> Problem to work on: A faithful copy without images is required: write out all the records exactly.

Records contained in a dataset:
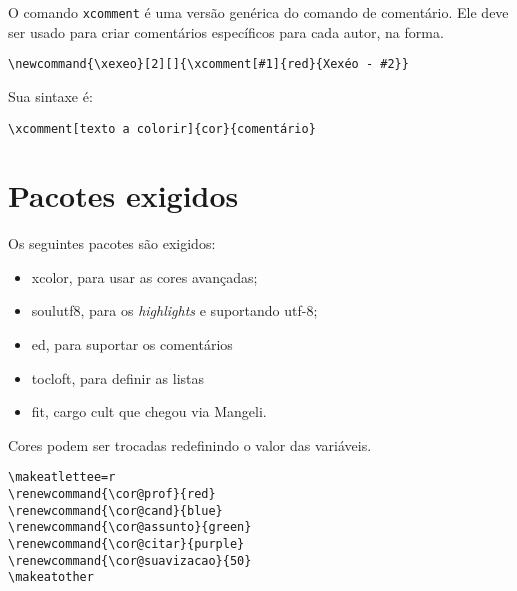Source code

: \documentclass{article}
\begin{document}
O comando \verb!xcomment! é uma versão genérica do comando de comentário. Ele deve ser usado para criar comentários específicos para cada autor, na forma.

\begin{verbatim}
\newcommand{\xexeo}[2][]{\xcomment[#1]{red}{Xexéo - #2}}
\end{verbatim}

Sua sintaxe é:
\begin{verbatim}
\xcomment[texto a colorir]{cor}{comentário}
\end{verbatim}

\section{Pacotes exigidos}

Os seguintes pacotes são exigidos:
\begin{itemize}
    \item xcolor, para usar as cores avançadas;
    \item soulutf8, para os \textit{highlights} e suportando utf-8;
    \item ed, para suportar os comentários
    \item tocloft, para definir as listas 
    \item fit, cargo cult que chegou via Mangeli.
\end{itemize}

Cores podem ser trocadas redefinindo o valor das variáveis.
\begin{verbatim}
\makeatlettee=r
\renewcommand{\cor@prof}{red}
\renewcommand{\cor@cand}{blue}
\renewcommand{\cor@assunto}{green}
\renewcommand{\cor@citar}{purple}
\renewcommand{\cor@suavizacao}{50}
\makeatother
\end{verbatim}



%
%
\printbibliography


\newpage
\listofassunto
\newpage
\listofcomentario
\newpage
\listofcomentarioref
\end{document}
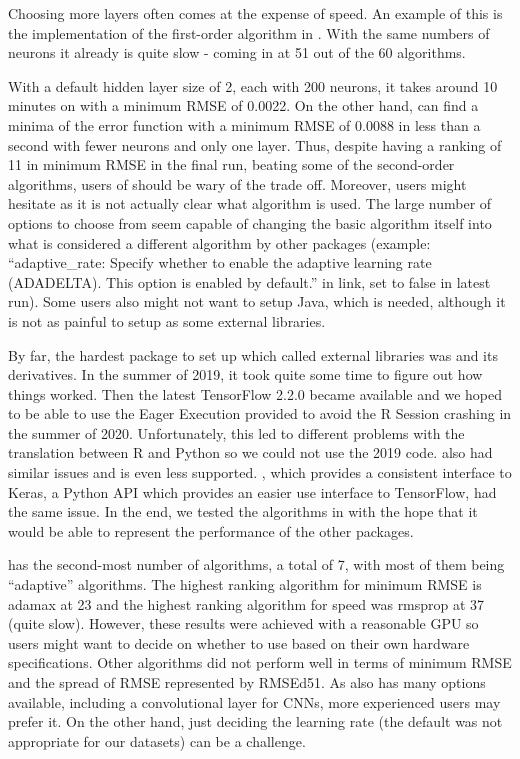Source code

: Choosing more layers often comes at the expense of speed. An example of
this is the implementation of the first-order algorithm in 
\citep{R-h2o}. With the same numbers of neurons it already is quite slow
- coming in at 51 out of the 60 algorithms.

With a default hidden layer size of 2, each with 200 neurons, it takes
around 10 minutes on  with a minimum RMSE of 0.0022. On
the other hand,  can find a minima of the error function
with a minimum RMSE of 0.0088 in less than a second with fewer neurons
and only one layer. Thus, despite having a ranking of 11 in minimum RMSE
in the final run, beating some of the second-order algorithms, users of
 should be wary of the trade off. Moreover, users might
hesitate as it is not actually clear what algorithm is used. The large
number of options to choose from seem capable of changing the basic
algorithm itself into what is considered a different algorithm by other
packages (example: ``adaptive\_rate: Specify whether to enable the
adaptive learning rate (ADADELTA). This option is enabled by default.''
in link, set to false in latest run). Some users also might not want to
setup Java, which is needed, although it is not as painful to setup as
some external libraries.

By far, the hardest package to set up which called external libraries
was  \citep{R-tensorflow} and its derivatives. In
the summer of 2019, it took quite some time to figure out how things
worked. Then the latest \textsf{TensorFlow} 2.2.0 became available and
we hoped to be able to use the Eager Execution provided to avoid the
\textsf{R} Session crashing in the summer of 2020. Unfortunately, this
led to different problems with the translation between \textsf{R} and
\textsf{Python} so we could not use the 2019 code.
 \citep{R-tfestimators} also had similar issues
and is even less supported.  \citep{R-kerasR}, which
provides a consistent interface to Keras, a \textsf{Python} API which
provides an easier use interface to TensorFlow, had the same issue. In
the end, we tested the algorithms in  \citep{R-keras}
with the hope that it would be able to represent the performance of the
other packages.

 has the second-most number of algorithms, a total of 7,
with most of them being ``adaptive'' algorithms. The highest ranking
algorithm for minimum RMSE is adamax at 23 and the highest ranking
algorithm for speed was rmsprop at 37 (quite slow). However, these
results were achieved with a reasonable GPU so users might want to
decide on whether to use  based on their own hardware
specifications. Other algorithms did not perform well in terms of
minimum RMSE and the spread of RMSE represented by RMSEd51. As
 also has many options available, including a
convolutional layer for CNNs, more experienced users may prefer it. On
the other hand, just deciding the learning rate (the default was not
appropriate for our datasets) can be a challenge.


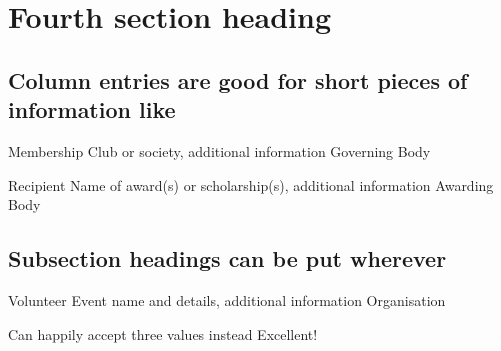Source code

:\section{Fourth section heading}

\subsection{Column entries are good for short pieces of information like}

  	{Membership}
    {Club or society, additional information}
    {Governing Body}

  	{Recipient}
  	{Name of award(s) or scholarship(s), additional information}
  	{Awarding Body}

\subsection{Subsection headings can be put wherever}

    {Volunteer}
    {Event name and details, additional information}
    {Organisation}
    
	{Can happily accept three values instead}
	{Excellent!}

> Reply to the exercise:
Source code

: \documentclass{article}
\begin{document}
O comando \verb!xcomment! é uma versão genérica do comando de comentário. Ele deve ser usado para criar comentários específicos para cada autor, na forma.

\begin{verbatim}
\newcommand{\xexeo}[2][]{\xcomment[#1]{red}{Xexéo - #2}}
\end{verbatim}

Sua sintaxe é:
\begin{verbatim}
\xcomment[texto a colorir]{cor}{comentário}
\end{verbatim}

\section{Pacotes exigidos}

Os seguintes pacotes são exigidos:
\begin{itemize}
    \item xcolor, para usar as cores avançadas;
    \item soulutf8, para os \textit{highlights} e suportando utf-8;
    \item ed, para suportar os comentários
    \item tocloft, para definir as listas 
    \item fit, cargo cult que chegou via Mangeli.
\end{itemize}

Cores podem ser trocadas redefinindo o valor das variáveis.
\begin{verbatim}
\makeatlettee=r
\renewcommand{\cor@prof}{red}
\renewcommand{\cor@cand}{blue}
\renewcommand{\cor@assunto}{green}
\renewcommand{\cor@citar}{purple}
\renewcommand{\cor@suavizacao}{50}
\makeatother
\end{verbatim}



%
%
\printbibliography


\newpage
\listofassunto
\newpage
\listofcomentario
\newpage
\listofcomentarioref
\end{document}
Source code

: Choosing more layers often comes at the expense of speed. An example of
this is the implementation of the first-order algorithm in 
\citep{R-h2o}. With the same numbers of neurons it already is quite slow
- coming in at 51 out of the 60 algorithms.

With a default hidden layer size of 2, each with 200 neurons, it takes
around 10 minutes on  with a minimum RMSE of 0.0022. On
the other hand,  can find a minima of the error function
with a minimum RMSE of 0.0088 in less than a second with fewer neurons
and only one layer. Thus, despite having a ranking of 11 in minimum RMSE
in the final run, beating some of the second-order algorithms, users of
 should be wary of the trade off. Moreover, users might
hesitate as it is not actually clear what algorithm is used. The large
number of options to choose from seem capable of changing the basic
algorithm itself into what is considered a different algorithm by other
packages (example: ``adaptive\_rate: Specify whether to enable the
adaptive learning rate (ADADELTA). This option is enabled by default.''
in link, set to false in latest run). Some users also might not want to
setup Java, which is needed, although it is not as painful to setup as
some external libraries.

By far, the hardest package to set up which called external libraries
was  \citep{R-tensorflow} and its derivatives. In
the summer of 2019, it took quite some time to figure out how things
worked. Then the latest \textsf{TensorFlow} 2.2.0 became available and
we hoped to be able to use the Eager Execution provided to avoid the
\textsf{R} Session crashing in the summer of 2020. Unfortunately, this
led to different problems with the translation between \textsf{R} and
\textsf{Python} so we could not use the 2019 code.
 \citep{R-tfestimators} also had similar issues
and is even less supported.  \citep{R-kerasR}, which
provides a consistent interface to Keras, a \textsf{Python} API which
provides an easier use interface to TensorFlow, had the same issue. In
the end, we tested the algorithms in  \citep{R-keras}
with the hope that it would be able to represent the performance of the
other packages.

 has the second-most number of algorithms, a total of 7,
with most of them being ``adaptive'' algorithms. The highest ranking
algorithm for minimum RMSE is adamax at 23 and the highest ranking
algorithm for speed was rmsprop at 37 (quite slow). However, these
results were achieved with a reasonable GPU so users might want to
decide on whether to use  based on their own hardware
specifications. Other algorithms did not perform well in terms of
minimum RMSE and the spread of RMSE represented by RMSEd51. As
 also has many options available, including a
convolutional layer for CNNs, more experienced users may prefer it. On
the other hand, just deciding the learning rate (the default was not
appropriate for our datasets) can be a challenge.


Source code

:\section{Fourth section heading}

\subsection{Column entries are good for short pieces of information like}

  	{Membership}
    {Club or society, additional information}
    {Governing Body}

  	{Recipient}
  	{Name of award(s) or scholarship(s), additional information}
  	{Awarding Body}

\subsection{Subsection headings can be put wherever}

    {Volunteer}
    {Event name and details, additional information}
    {Organisation}
    
	{Can happily accept three values instead}
	{Excellent!}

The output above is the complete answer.